(EXERCISE PROMPT): Please print the entries below exactly, from the line with "- KIDINS220" through the line with "Der legendäre Artikel", including both of those lines and leaving out all others.

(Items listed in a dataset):
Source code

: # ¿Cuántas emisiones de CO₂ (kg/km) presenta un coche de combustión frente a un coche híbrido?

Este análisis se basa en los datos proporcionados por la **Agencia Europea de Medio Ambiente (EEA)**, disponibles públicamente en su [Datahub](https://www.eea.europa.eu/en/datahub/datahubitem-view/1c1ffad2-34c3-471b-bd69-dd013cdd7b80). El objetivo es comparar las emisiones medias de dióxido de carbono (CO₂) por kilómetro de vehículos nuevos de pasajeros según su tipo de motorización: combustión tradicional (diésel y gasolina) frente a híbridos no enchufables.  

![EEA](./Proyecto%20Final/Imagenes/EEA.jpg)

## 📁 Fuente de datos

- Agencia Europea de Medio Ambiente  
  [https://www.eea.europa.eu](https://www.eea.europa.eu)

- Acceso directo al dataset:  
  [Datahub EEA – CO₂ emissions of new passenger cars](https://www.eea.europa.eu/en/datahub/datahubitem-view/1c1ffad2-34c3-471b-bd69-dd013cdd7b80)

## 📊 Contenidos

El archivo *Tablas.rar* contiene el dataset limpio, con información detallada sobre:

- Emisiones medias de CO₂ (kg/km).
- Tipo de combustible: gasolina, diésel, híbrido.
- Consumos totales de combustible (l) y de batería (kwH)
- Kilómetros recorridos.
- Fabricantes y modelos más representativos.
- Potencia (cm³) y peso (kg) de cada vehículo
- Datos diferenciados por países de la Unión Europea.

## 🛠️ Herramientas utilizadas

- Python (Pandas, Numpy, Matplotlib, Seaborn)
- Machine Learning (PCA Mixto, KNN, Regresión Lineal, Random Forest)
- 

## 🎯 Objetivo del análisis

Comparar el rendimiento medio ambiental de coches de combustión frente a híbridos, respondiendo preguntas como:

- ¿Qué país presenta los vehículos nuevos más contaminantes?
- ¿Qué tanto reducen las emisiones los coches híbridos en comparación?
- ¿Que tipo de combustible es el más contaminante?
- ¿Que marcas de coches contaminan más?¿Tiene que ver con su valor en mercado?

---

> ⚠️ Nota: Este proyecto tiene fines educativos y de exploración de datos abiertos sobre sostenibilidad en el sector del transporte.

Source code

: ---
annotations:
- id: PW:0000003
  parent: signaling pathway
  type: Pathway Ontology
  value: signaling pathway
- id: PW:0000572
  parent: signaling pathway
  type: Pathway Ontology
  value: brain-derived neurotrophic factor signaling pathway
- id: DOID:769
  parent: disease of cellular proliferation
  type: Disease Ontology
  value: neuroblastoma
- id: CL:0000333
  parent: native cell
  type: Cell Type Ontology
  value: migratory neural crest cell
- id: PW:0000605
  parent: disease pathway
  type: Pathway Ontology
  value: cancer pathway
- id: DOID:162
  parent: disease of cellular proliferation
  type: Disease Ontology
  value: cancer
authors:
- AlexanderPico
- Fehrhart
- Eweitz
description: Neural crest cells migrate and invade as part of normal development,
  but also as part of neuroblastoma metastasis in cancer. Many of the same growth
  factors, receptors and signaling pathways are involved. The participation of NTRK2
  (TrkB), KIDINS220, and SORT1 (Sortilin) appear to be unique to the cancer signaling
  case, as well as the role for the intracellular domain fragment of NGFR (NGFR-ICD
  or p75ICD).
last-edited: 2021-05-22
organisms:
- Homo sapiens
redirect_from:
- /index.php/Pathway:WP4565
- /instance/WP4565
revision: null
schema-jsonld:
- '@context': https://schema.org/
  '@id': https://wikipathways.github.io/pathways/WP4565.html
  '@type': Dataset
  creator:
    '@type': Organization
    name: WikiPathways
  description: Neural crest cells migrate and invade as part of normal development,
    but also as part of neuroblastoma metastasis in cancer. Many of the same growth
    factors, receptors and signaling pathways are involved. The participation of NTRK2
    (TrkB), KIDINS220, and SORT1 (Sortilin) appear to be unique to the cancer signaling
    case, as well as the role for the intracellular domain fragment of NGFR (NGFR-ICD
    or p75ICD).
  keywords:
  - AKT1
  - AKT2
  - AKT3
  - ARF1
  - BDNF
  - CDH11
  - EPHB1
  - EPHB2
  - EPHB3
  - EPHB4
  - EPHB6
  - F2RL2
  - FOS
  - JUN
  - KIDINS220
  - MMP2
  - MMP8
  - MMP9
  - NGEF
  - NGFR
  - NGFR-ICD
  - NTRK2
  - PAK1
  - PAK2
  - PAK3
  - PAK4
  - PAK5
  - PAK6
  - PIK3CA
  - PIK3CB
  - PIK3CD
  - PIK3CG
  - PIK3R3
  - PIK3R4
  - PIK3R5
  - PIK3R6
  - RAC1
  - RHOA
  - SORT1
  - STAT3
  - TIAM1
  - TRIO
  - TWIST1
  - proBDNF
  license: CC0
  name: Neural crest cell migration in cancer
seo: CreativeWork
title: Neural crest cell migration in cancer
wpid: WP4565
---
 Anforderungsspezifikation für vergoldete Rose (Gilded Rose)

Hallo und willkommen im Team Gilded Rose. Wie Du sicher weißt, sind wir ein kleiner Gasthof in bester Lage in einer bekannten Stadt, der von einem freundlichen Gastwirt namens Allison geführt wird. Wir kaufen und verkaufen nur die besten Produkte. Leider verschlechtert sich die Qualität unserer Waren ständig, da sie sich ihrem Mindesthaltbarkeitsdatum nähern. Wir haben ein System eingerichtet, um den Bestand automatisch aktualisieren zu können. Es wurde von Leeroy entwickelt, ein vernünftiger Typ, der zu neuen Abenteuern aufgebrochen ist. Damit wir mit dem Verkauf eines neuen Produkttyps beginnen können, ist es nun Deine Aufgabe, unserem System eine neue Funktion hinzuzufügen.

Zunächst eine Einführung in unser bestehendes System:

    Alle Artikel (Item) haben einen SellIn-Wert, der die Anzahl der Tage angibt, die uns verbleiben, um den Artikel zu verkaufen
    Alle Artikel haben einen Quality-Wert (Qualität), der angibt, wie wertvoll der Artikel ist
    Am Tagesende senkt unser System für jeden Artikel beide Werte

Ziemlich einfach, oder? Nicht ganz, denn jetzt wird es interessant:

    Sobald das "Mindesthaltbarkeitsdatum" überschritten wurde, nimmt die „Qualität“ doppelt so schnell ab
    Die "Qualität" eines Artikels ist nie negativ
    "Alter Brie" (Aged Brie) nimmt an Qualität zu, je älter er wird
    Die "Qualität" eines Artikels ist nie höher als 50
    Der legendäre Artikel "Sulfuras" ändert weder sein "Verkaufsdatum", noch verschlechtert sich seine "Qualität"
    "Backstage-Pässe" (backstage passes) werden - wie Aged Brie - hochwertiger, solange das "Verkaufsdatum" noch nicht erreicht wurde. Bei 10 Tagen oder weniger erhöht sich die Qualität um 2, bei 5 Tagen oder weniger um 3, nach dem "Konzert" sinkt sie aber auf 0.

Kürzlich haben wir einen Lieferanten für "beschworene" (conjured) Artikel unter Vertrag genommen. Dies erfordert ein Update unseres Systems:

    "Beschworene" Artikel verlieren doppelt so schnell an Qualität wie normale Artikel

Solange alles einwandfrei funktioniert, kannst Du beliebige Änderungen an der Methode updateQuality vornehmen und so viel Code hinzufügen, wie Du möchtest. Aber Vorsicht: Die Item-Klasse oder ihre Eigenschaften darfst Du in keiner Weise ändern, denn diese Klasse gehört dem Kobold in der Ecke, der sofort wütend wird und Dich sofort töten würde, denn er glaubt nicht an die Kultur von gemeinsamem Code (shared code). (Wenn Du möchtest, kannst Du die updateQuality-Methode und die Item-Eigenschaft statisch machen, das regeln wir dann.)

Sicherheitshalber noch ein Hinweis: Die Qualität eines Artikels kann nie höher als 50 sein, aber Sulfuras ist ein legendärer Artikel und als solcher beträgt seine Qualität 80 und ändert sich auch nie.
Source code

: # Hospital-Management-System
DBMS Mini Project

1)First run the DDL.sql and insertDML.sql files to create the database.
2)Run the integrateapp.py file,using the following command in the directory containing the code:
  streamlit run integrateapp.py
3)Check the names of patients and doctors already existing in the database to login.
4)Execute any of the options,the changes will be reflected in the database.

(EXERCISE RESULT):
  - KIDINS220
  - MMP2
  - MMP8
  - MMP9
  - NGEF
  - NGFR
  - NGFR-ICD
  - NTRK2
  - PAK1
  - PAK2
  - PAK3
  - PAK4
  - PAK5
  - PAK6
  - PIK3CA
  - PIK3CB
  - PIK3CD
  - PIK3CG
  - PIK3R3
  - PIK3R4
  - PIK3R5
  - PIK3R6
  - RAC1
  - RHOA
  - SORT1
  - STAT3
  - TIAM1
  - TRIO
  - TWIST1
  - proBDNF
  license: CC0
  name: Neural crest cell migration in cancer
seo: CreativeWork
title: Neural crest cell migration in cancer
wpid: WP4565
---
 Anforderungsspezifikation für vergoldete Rose (Gilded Rose)

Hallo und willkommen im Team Gilded Rose. Wie Du sicher weißt, sind wir ein kleiner Gasthof in bester Lage in einer bekannten Stadt, der von einem freundlichen Gastwirt namens Allison geführt wird. Wir kaufen und verkaufen nur die besten Produkte. Leider verschlechtert sich die Qualität unserer Waren ständig, da sie sich ihrem Mindesthaltbarkeitsdatum nähern. Wir haben ein System eingerichtet, um den Bestand automatisch aktualisieren zu können. Es wurde von Leeroy entwickelt, ein vernünftiger Typ, der zu neuen Abenteuern aufgebrochen ist. Damit wir mit dem Verkauf eines neuen Produkttyps beginnen können, ist es nun Deine Aufgabe, unserem System eine neue Funktion hinzuzufügen.

Zunächst eine Einführung in unser bestehendes System:

    Alle Artikel (Item) haben einen SellIn-Wert, der die Anzahl der Tage angibt, die uns verbleiben, um den Artikel zu verkaufen
    Alle Artikel haben einen Quality-Wert (Qualität), der angibt, wie wertvoll der Artikel ist
    Am Tagesende senkt unser System für jeden Artikel beide Werte

Ziemlich einfach, oder? Nicht ganz, denn jetzt wird es interessant:

    Sobald das "Mindesthaltbarkeitsdatum" überschritten wurde, nimmt die „Qualität“ doppelt so schnell ab
    Die "Qualität" eines Artikels ist nie negativ
    "Alter Brie" (Aged Brie) nimmt an Qualität zu, je älter er wird
    Die "Qualität" eines Artikels ist nie höher als 50
    Der legendäre Artikel "Sulfuras" ändert weder sein "Verkaufsdatum", noch verschlechtert sich seine "Qualität"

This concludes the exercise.